> [TASK STATEMENT]: Return every line from the records below that has the word "Frobenius".

*** Block opens ***

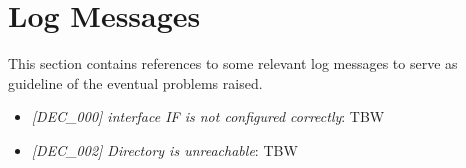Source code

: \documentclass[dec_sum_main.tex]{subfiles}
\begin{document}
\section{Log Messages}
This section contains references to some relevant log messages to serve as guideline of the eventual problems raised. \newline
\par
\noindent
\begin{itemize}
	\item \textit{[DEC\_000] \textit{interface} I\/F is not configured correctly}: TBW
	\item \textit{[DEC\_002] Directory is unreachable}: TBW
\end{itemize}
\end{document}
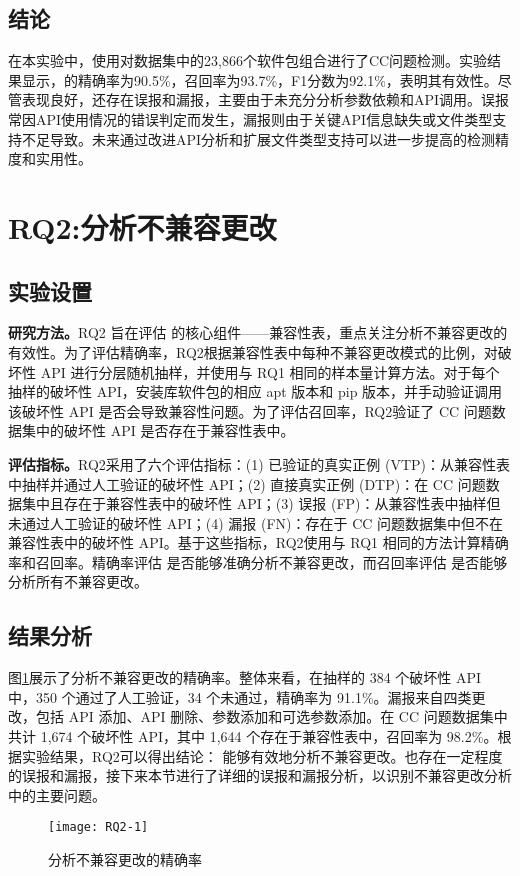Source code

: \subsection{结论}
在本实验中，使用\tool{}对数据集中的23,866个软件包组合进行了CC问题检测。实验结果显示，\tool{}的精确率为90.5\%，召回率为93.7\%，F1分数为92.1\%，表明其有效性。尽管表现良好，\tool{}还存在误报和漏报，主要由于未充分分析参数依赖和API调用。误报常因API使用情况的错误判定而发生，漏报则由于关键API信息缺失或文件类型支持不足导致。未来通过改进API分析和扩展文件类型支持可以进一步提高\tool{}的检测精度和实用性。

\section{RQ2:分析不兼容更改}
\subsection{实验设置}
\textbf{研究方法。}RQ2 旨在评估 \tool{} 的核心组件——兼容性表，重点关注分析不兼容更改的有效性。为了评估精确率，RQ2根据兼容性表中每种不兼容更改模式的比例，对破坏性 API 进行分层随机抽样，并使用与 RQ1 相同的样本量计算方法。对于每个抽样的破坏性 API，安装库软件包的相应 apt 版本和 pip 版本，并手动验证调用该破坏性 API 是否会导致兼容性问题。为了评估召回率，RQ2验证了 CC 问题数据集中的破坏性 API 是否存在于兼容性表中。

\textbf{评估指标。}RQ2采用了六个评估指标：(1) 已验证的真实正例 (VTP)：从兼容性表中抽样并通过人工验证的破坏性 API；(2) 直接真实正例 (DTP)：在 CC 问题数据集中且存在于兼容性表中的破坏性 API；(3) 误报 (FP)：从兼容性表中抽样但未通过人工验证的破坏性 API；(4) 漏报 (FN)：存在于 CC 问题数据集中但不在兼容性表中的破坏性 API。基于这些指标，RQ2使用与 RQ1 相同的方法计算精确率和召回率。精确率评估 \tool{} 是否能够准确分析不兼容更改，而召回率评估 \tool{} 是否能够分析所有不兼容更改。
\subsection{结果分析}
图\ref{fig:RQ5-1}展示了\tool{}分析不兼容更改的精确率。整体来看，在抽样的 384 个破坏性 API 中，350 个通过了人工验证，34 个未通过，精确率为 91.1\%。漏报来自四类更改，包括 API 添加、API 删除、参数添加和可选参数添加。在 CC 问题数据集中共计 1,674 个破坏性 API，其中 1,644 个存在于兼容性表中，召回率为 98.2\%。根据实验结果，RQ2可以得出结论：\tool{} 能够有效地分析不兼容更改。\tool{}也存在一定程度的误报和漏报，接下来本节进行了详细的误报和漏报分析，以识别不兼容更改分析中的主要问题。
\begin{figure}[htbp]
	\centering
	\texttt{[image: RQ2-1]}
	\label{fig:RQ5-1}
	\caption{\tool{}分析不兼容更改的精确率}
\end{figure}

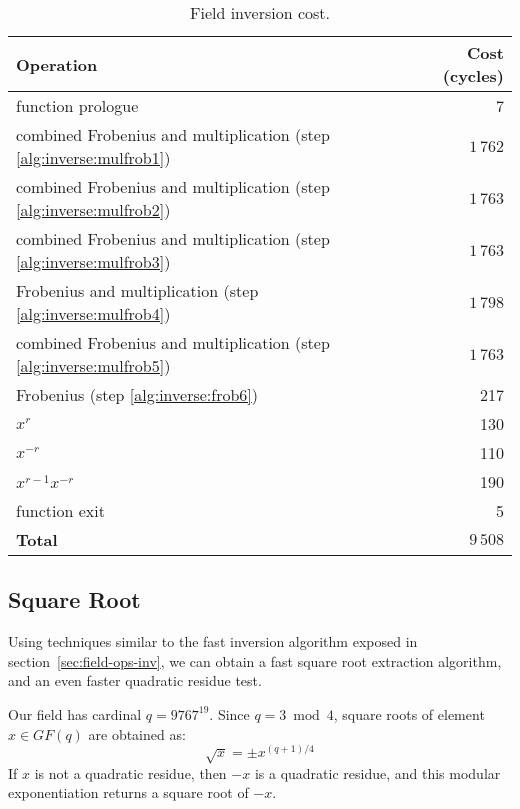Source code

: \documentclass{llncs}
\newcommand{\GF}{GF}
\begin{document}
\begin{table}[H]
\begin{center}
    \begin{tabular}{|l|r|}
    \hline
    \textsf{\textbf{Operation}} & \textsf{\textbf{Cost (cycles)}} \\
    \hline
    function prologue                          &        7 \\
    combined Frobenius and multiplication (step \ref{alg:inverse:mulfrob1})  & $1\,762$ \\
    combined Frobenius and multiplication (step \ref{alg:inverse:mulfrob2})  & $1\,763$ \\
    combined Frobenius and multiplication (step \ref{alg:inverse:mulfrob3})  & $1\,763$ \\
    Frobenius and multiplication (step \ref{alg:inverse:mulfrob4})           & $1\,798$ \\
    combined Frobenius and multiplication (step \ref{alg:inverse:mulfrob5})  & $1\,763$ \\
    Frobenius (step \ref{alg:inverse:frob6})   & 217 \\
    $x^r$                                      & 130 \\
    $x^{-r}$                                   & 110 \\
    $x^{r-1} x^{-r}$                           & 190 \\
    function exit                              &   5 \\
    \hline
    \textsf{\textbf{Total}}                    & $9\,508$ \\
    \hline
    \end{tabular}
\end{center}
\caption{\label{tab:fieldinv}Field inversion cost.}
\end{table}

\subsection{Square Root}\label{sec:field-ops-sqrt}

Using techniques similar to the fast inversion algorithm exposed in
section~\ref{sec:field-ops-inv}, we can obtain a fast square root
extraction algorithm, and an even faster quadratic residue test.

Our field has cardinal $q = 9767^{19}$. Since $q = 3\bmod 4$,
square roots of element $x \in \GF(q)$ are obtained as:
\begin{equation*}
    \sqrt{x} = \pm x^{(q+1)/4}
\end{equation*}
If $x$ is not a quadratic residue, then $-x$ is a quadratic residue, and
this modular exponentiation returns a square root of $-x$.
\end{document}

*** Block closes ***

> [TASK SOLUTION]:
    combined Frobenius and multiplication (step \ref{alg:inverse:mulfrob1})  & $1\,762$ \\
    combined Frobenius and multiplication (step \ref{alg:inverse:mulfrob2})  & $1\,763$ \\
    combined Frobenius and multiplication (step \ref{alg:inverse:mulfrob3})  & $1\,763$ \\
    Frobenius and multiplication (step \ref{alg:inverse:mulfrob4})           & $1\,798$ \\
    combined Frobenius and multiplication (step \ref{alg:inverse:mulfrob5})  & $1\,763$ \\
    Frobenius (step \ref{alg:inverse:frob6})   & 217 \\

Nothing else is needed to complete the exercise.